## Exercise
A faithful, word-for-word transcription of all the data is what is needed.

-- Opening Marker --

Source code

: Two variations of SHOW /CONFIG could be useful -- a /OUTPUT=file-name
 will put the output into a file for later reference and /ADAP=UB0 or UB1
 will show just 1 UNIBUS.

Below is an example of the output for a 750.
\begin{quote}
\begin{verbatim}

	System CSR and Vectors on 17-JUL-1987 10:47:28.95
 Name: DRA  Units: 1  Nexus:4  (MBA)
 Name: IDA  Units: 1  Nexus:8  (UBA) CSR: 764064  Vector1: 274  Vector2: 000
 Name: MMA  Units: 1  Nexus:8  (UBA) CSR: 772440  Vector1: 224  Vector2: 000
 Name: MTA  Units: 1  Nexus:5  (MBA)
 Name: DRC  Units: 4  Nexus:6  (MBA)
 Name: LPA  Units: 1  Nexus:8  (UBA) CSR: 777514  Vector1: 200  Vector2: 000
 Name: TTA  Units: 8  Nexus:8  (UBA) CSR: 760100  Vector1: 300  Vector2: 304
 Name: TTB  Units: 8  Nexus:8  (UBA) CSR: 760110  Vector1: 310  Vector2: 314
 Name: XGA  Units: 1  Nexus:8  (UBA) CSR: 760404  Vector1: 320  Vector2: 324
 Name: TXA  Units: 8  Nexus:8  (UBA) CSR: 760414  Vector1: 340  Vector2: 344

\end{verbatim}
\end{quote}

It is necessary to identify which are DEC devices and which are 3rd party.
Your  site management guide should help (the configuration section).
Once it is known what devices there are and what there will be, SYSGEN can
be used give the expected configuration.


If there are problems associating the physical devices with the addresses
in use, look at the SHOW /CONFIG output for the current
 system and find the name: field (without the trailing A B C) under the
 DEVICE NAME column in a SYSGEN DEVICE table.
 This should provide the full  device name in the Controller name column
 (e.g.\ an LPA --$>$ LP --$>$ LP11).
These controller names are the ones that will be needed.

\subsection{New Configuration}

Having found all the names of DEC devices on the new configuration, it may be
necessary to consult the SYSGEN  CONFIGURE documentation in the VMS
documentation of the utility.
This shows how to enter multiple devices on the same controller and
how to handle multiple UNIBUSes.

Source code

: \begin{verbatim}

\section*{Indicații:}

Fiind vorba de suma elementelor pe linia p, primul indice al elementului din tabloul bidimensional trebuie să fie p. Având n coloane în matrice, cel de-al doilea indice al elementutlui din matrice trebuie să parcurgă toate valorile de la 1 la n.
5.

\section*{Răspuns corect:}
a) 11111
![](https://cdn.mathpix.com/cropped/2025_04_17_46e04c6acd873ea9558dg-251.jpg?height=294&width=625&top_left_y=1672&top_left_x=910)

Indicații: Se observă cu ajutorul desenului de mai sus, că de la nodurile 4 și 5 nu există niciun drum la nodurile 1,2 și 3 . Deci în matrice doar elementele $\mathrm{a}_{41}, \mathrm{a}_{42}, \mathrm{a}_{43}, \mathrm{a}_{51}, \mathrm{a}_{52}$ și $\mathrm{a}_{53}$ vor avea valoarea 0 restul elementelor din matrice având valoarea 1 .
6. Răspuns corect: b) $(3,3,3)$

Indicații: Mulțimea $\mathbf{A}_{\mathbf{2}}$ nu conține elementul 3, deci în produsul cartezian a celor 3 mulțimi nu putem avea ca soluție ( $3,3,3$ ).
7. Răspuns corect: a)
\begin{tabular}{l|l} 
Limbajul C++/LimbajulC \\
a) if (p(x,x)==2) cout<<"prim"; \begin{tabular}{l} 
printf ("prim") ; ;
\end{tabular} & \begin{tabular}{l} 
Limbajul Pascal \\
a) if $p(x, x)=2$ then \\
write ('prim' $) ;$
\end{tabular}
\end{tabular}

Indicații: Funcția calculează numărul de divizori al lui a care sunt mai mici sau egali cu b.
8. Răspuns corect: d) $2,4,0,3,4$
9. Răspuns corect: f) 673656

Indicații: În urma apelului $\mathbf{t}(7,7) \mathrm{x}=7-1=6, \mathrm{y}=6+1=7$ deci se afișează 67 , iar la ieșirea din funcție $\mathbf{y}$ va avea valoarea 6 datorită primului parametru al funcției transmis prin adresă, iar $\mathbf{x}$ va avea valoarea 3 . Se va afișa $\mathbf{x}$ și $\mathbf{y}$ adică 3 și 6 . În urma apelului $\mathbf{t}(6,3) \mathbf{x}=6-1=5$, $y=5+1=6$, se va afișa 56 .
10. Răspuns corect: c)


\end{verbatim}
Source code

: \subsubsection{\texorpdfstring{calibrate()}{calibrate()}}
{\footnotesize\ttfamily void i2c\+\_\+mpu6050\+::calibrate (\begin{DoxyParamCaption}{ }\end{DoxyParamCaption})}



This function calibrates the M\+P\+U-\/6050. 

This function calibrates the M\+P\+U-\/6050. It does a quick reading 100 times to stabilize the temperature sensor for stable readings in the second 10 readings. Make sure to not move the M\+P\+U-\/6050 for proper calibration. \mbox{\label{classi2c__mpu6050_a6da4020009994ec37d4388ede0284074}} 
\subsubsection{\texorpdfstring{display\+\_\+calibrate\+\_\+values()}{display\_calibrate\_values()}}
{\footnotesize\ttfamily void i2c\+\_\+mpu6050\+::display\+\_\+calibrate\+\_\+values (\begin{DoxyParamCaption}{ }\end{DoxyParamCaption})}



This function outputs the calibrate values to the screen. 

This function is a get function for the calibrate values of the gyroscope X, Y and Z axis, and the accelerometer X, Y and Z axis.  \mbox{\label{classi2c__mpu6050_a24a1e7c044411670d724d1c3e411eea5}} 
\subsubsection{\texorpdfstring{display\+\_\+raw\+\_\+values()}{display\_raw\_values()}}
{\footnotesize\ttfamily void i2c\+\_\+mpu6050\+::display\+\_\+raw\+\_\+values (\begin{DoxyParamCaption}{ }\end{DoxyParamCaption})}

-- Closing Marker --

## Exercise response
Source code

: Two variations of SHOW /CONFIG could be useful -- a /OUTPUT=file-name
 will put the output into a file for later reference and /ADAP=UB0 or UB1
 will show just 1 UNIBUS.

Below is an example of the output for a 750.
\begin{quote}
\begin{verbatim}

	System CSR and Vectors on 17-JUL-1987 10:47:28.95
 Name: DRA  Units: 1  Nexus:4  (MBA)
 Name: IDA  Units: 1  Nexus:8  (UBA) CSR: 764064  Vector1: 274  Vector2: 000
 Name: MMA  Units: 1  Nexus:8  (UBA) CSR: 772440  Vector1: 224  Vector2: 000
 Name: MTA  Units: 1  Nexus:5  (MBA)
 Name: DRC  Units: 4  Nexus:6  (MBA)
 Name: LPA  Units: 1  Nexus:8  (UBA) CSR: 777514  Vector1: 200  Vector2: 000
 Name: TTA  Units: 8  Nexus:8  (UBA) CSR: 760100  Vector1: 300  Vector2: 304
 Name: TTB  Units: 8  Nexus:8  (UBA) CSR: 760110  Vector1: 310  Vector2: 314
 Name: XGA  Units: 1  Nexus:8  (UBA) CSR: 760404  Vector1: 320  Vector2: 324
 Name: TXA  Units: 8  Nexus:8  (UBA) CSR: 760414  Vector1: 340  Vector2: 344

\end{verbatim}
\end{quote}

It is necessary to identify which are DEC devices and which are 3rd party.
Your  site management guide should help (the configuration section).
Once it is known what devices there are and what there will be, SYSGEN can
be used give the expected configuration.


If there are problems associating the physical devices with the addresses
in use, look at the SHOW /CONFIG output for the current
 system and find the name: field (without the trailing A B C) under the
 DEVICE NAME column in a SYSGEN DEVICE table.
 This should provide the full  device name in the Controller name column
 (e.g.\ an LPA --$>$ LP --$>$ LP11).
These controller names are the ones that will be needed.

\subsection{New Configuration}

Having found all the names of DEC devices on the new configuration, it may be
necessary to consult the SYSGEN  CONFIGURE documentation in the VMS
documentation of the utility.
This shows how to enter multiple devices on the same controller and
how to handle multiple UNIBUSes.

Source code

: \begin{verbatim}

\section*{Indicații:}

Fiind vorba de suma elementelor pe linia p, primul indice al elementului din tabloul bidimensional trebuie să fie p. Având n coloane în matrice, cel de-al doilea indice al elementutlui din matrice trebuie să parcurgă toate valorile de la 1 la n.
5.

\section*{Răspuns corect:}
a) 11111
![](https://cdn.mathpix.com/cropped/2025_04_17_46e04c6acd873ea9558dg-251.jpg?height=294&width=625&top_left_y=1672&top_left_x=910)

Indicații: Se observă cu ajutorul desenului de mai sus, că de la nodurile 4 și 5 nu există niciun drum la nodurile 1,2 și 3 . Deci în matrice doar elementele $\mathrm{a}_{41}, \mathrm{a}_{42}, \mathrm{a}_{43}, \mathrm{a}_{51}, \mathrm{a}_{52}$ și $\mathrm{a}_{53}$ vor avea valoarea 0 restul elementelor din matrice având valoarea 1 .
6. Răspuns corect: b) $(3,3,3)$

Indicații: Mulțimea $\mathbf{A}_{\mathbf{2}}$ nu conține elementul 3, deci în produsul cartezian a celor 3 mulțimi nu putem avea ca soluție ( $3,3,3$ ).
7. Răspuns corect: a)
\begin{tabular}{l|l} 
Limbajul C++/LimbajulC \\
a) if (p(x,x)==2) cout<<"prim"; \begin{tabular}{l} 
printf ("prim") ; ;
\end{tabular} & \begin{tabular}{l} 
Limbajul Pascal \\
a) if $p(x, x)=2$ then \\
write ('prim' $) ;$
\end{tabular}
\end{tabular}

Indicații: Funcția calculează numărul de divizori al lui a care sunt mai mici sau egali cu b.
8. Răspuns corect: d) $2,4,0,3,4$
9. Răspuns corect: f) 673656

Indicații: În urma apelului $\mathbf{t}(7,7) \mathrm{x}=7-1=6, \mathrm{y}=6+1=7$ deci se afișează 67 , iar la ieșirea din funcție $\mathbf{y}$ va avea valoarea 6 datorită primului parametru al funcției transmis prin adresă, iar $\mathbf{x}$ va avea valoarea 3 . Se va afișa $\mathbf{x}$ și $\mathbf{y}$ adică 3 și 6 . În urma apelului $\mathbf{t}(6,3) \mathbf{x}=6-1=5$, $y=5+1=6$, se va afișa 56 .
10. Răspuns corect: c)


\end{verbatim}
Source code

: \subsubsection{\texorpdfstring{calibrate()}{calibrate()}}
{\footnotesize\ttfamily void i2c\+\_\+mpu6050\+::calibrate (\begin{DoxyParamCaption}{ }\end{DoxyParamCaption})}



This function calibrates the M\+P\+U-\/6050. 

This function calibrates the M\+P\+U-\/6050. It does a quick reading 100 times to stabilize the temperature sensor for stable readings in the second 10 readings. Make sure to not move the M\+P\+U-\/6050 for proper calibration. \mbox{\label{classi2c__mpu6050_a6da4020009994ec37d4388ede0284074}} 
\subsubsection{\texorpdfstring{display\+\_\+calibrate\+\_\+values()}{display\_calibrate\_values()}}
{\footnotesize\ttfamily void i2c\+\_\+mpu6050\+::display\+\_\+calibrate\+\_\+values (\begin{DoxyParamCaption}{ }\end{DoxyParamCaption})}



This function outputs the calibrate values to the screen. 

This function is a get function for the calibrate values of the gyroscope X, Y and Z axis, and the accelerometer X, Y and Z axis.  \mbox{\label{classi2c__mpu6050_a24a1e7c044411670d724d1c3e411eea5}} 
\subsubsection{\texorpdfstring{display\+\_\+raw\+\_\+values()}{display\_raw\_values()}}
{\footnotesize\ttfamily void i2c\+\_\+mpu6050\+::display\+\_\+raw\+\_\+values (\begin{DoxyParamCaption}{ }\end{DoxyParamCaption})}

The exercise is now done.